Register description and personal data protection register description (GDPR) in accordance with Section 10 of the Personal Data Act (523/99)
Mepratuote Oy (business ID: 2735806-1)
2. The registry administrator
3. Name of the register
Mepratuote Oy's customer register
4.1 Purpose of processing personal data
Mepratuote Oy's customer register is used for customer relationship management, order processing, archiving and tracking. No registration is required to place an order.
Mepratuote Oy only collects information that is necessary for its operations and for which consent has been obtained from the customer. Consent is automatically generated when a customer orders, purchases or reserves products or services from Mepratuote Oy's online store or shop. No registration is required to place an order. Personal data is processed within the limits allowed and required by the Personal Data Act.
The data may also be used to target Mepratuote Oy's direct marketing when the customer has subscribed to the newsletter and wants it to be sent to the email address provided. The customer may withdraw his/her consent to marketing by e-mail at any time. Cancellation can be done by phone, email, letter, customer account (if registered) or via the link at the bottom of the email marketing letter.
5. Data content of the register
The register may process the following data and any changes thereto:
- company name and business identification number, in the case of business customers
- the first and last name of the person
- postal address
- phone number
- e-mail address
- usernames and passwords for the controller's electronic services
- customer order details
- customer and contact-related contacts, communications and actions, such as complaints and subsequent actions and feedback
- information relating to any guarantees
- information relating to recovery
- the marketing measures targeted at the data subject and the information given or received in connection therewith
- direct marketing authorisations and prohibitions
- the technical data (such as IP address, browser, browser version) sent by the data subject's browser to the server of the controller.
6. Regular sources of information
Personal data is collected from the data subject.

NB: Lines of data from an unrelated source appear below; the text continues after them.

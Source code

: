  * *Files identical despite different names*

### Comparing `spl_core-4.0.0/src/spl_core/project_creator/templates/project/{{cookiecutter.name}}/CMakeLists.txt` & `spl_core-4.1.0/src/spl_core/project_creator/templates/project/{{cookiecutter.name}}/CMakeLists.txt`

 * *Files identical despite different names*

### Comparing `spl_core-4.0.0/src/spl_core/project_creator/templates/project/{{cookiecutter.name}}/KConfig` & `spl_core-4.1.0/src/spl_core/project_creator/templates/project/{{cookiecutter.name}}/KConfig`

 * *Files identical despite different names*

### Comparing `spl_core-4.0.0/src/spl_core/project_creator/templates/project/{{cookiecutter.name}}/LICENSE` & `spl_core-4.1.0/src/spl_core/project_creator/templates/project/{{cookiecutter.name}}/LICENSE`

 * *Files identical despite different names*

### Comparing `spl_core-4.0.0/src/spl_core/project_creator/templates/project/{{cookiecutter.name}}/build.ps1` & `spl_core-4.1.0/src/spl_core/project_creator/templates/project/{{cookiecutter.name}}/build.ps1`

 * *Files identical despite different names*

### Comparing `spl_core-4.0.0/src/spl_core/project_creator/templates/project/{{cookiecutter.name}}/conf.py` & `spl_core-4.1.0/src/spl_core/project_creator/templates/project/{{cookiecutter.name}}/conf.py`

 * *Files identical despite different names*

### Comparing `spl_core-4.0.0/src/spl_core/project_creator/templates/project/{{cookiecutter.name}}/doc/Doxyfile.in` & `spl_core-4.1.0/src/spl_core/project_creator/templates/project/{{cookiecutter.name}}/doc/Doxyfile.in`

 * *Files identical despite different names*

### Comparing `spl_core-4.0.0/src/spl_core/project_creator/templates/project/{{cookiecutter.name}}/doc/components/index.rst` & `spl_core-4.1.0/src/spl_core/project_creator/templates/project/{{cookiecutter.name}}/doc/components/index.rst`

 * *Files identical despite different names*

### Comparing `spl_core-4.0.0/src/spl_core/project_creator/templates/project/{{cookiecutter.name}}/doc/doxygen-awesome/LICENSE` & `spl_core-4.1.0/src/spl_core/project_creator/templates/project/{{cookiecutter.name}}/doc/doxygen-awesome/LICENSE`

Data on the data subject's purchases and behaviour are collected from the controller's POS systems and electronic systems. Personal data may also be collected and updated from public authorities providing personal data services.
7. Disclosure and transfer of data
The data may be transferred to the controller's direct marketing registers (e.g. for email marketing), unless the data subject has given his or her consent. Mepratuote Oy does not sell register data.

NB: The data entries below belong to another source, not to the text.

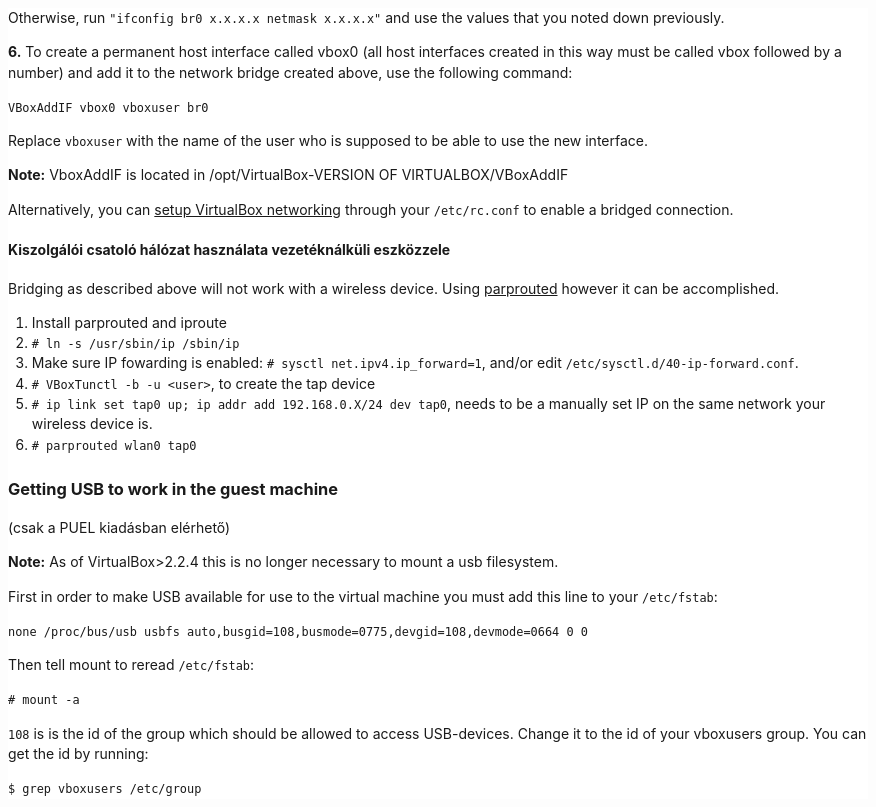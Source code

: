 Otherwise, run `"ifconfig br0 x.x.x.x netmask x.x.x.x"` and use the values that you noted down previously.

**6.** To create a permanent host interface called vbox0 (all host interfaces created in this way must be called vbox followed by a number) and add it to the network bridge created above, use the following command:

```
VBoxAddIF vbox0 vboxuser br0

```

Replace `vboxuser` with the name of the user who is supposed to be able to use the new interface.

**Note:** VboxAddIF is located in /opt/VirtualBox-VERSION OF VIRTUALBOX/VBoxAddIF

Alternatively, you can [setup VirtualBox networking](http://mychael.gotdns.com/blog/2007/05/31/virtualbox-bridging/) through your `/etc/rc.conf` to enable a bridged connection.

#### Kiszolgálói csatoló hálózat használata vezetéknálküli eszközzele

Bridging as described above will not work with a wireless device. Using [parprouted](https://aur.archlinux.org/packages.php?ID=16356) however it can be accomplished.

1.  Install parprouted and iproute
2.  `# ln -s /usr/sbin/ip /sbin/ip`
3.  Make sure IP fowarding is enabled: `# sysctl net.ipv4.ip_forward=1`, and/or edit `/etc/sysctl.d/40-ip-forward.conf`.
4.  `# VBoxTunctl -b -u <user>`, to create the tap device
5.  `# ip link set tap0 up; ip addr add 192.168.0.X/24 dev tap0`, needs to be a manually set IP on the same network your wireless device is.
6.  `# parprouted wlan0 tap0`

### Getting USB to work in the guest machine

(csak a PUEL kiadásban elérhető)

**Note:** As of VirtualBox>2.2.4 this is no longer necessary to mount a usb filesystem.

First in order to make USB available for use to the virtual machine you must add this line to your `/etc/fstab`:

```
none /proc/bus/usb usbfs auto,busgid=108,busmode=0775,devgid=108,devmode=0664 0 0

```

Then tell mount to reread `/etc/fstab`:

```
# mount -a

```

`108` is is the id of the group which should be allowed to access USB-devices. Change it to the id of your vboxusers group. You can get the id by running:

```
$ grep vboxusers /etc/group

```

Mepratuote Oy may also transfer personal data to the following recipients in the context of processing orders and purchases based on our contractual obligations to the customer:
- - Logistics companies and freight forwarders who help us transport products so that we can deliver them. We only pass on contact details to these recipients for the purpose of sending shipments.
- - Suppliers and manufacturers of the products we sell, who help us with support services such as repairs and warranty handling. We pass on product information and contact details only where necessary.
- - Credit institutions, payment services (such as Paytrail) or banks that provide us with payment services.
8. Protection of the register
Personal data in electronic format is protected by technical means generally accepted in the information security industry, such as firewalls and passwords. Access to the system containing customer data is restricted to employees whose job entitles them to process customer data. Each user has his own user name and password for the system.
9. Rights of the data subject
Right of access and rectification
The data subject has the right under the Personal Data Act to inspect the data stored in the register concerning him or her. Any communication concerning the right of access must be made in writing, signed and addressed to the address mentioned in point 1.
If there are errors in the registered data, the data subject may submit a request for correction to the person responsible for the register mentioned in point 2.
Right of prohibition
The data subject has the right to prohibit the controller from processing data relating to him or her for the purposes of direct marketing, distance and other direct marketing, market research, opinion polling, personal data collection and genealogical research.
In cases of refusal or rectification, the data subject may contact the person responsible for the register mentioned in point 2 by telephone, e-mail or post.